Emotional victory as Lalor lands prize for Woollacott team
Lalor produced a brilliant, brave performance under jockey Richard Johnson to justify all the hopes and faith his late trainer Richard Woollacott had in him.
Woollacott died in January to widespread shock in racing, but the horse he loved so much, now trained by his wife Kayley, sparked scenes of joy and tears as he triumphed on the biggest of stages once again for owner David Staddon.
He had done the same 12 months ago when giving Woollacott one of his finest moments on this day by capturing the bumper which closes the card at 33-1. It was a win that left Woollacott dreaming of big days ahead.
While obviously talented, Lalor had taken time to get his act together over hurdles and came into this race as a maiden over obstacles having failed to land a blow when well fancied in the Betfair Hurdle last time.
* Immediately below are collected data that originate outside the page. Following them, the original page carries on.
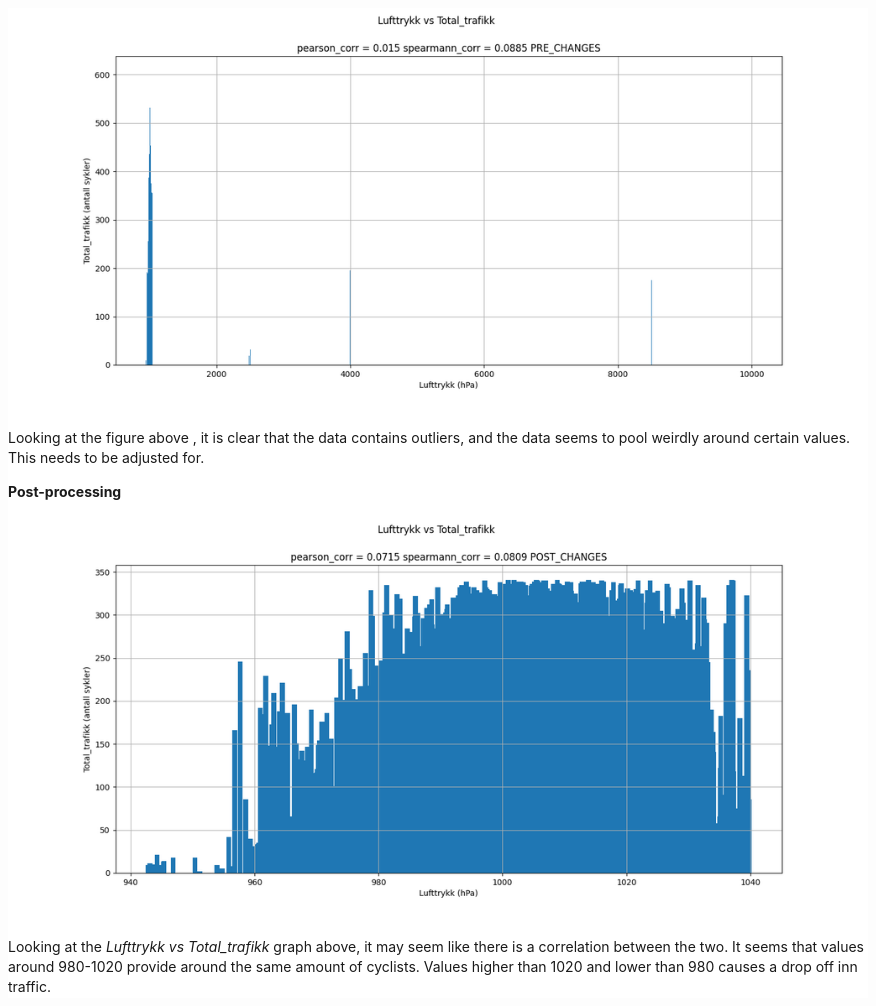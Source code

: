 ![lufttrykk vs traffik](figs/LufttrykkVSTotal_trafikk_PRE_CHANGES.png)

Looking at the figure above , it is clear that the data contains outliers, and the data seems to pool weirdly around certain values. This needs to be adjusted for. 

**Post-processing**

![lufttrykk vs traffik](figs/LufttrykkVSTotal_trafikk_POST_CHANGES.png)

Looking at the *Lufttrykk vs Total_trafikk* graph above, it may seem like there is a correlation between the two. It seems that values around 980-1020 provide around the same amount of cyclists. Values higher than 1020 and lower than 980 causes a drop off inn traffic.
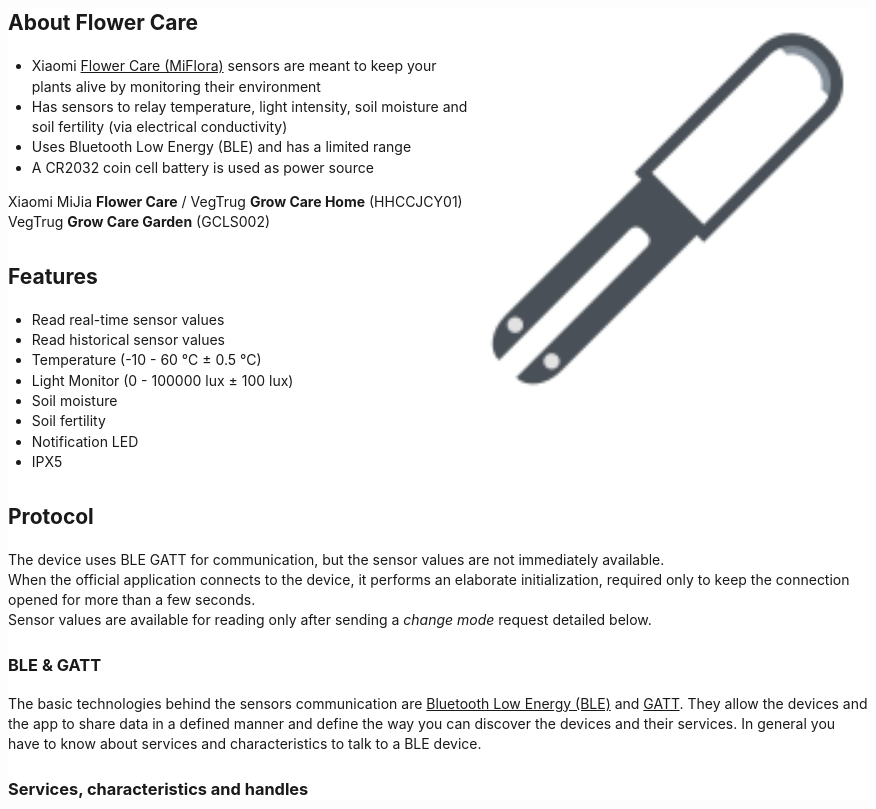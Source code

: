 
<img src="flowercare.svg" width="400px" alt="Flower Care" align="right" />

## About Flower Care

* Xiaomi [Flower Care (MiFlora)](http://www.huahuacaocao.com/product) sensors are meant to keep your plants alive by monitoring their environment
* Has sensors to relay temperature, light intensity, soil moisture and soil fertility (via electrical conductivity)
* Uses Bluetooth Low Energy (BLE) and has a limited range
* A CR2032 coin cell battery is used as power source

Xiaomi MiJia **Flower Care** / VegTrug **Grow Care Home** (HHCCJCY01)  
VegTrug **Grow Care Garden** (GCLS002)

## Features

* Read real-time sensor values
* Read historical sensor values
* Temperature (-10 - 60 °C ± 0.5 °C)
* Light Monitor (0 - 100000 lux ± 100 lux)
* Soil moisture
* Soil fertility
* Notification LED
* IPX5

## Protocol

The device uses BLE GATT for communication, but the sensor values are not immediately available.  
When the official application connects to the device, it performs an elaborate initialization, required only to keep the connection opened for more than a few seconds.  
Sensor values are available for reading only after sending a *change mode* request detailed below.

### BLE & GATT

The basic technologies behind the sensors communication are [Bluetooth Low Energy (BLE)](https://en.wikipedia.org/wiki/Bluetooth_Low_Energy) and [GATT](https://www.bluetooth.com/specifications/gatt).
They allow the devices and the app to share data in a defined manner and define the way you can discover the devices and their services.
In general you have to know about services and characteristics to talk to a BLE device.

### Services, characteristics and handles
As such, he started at 14-1 for a Grade 1 dominated by Global Citizen, who had swept aside his rivals in breathtaking style at Kempton in February.
While Global Citizen sat handy, Lalor was smuggled into the race by champion jockey Johnson, who has not been called up to ride in the Randox Health Grand National on Saturday, appearing on the scene at the penultimate hurdle looking to have plenty in the tank.
Ears pricked and confident he had done the job, Lalor wandered around after jumping to the lead, opening the door for 33-1 outsider Bedrock to throw down a stern challenge, while Vision Des Flos stayed on into the picture at the last having been under the pump a long way out.
But lifted by the collective will of the Aintree crowd and the racing family, Lalor found more – much more – after the final hurdle to power home to victory. It was a win that would have made his number one admirer proud.
Johnson said: “Lalor was Richard’s first really big winner - for the horse to come back and win again at Aintree, in his memory, is fantastic. Hopefully he’s a horse that can keep his name in the lights for a long time to come.
“This season he's run some nice races and if he hadn't run in the Betfair Hurdle you would have thought he had a good each-way chance, but after that he had to come back and prove himself.”
He added: “The course really suits him, as he gets in a nice rhythm. I tried to ride him almost identical to last season - handy, but allowing him a bit of room - and when he got there going to two out I was pretty sure he would see it out as he's always stayed well.”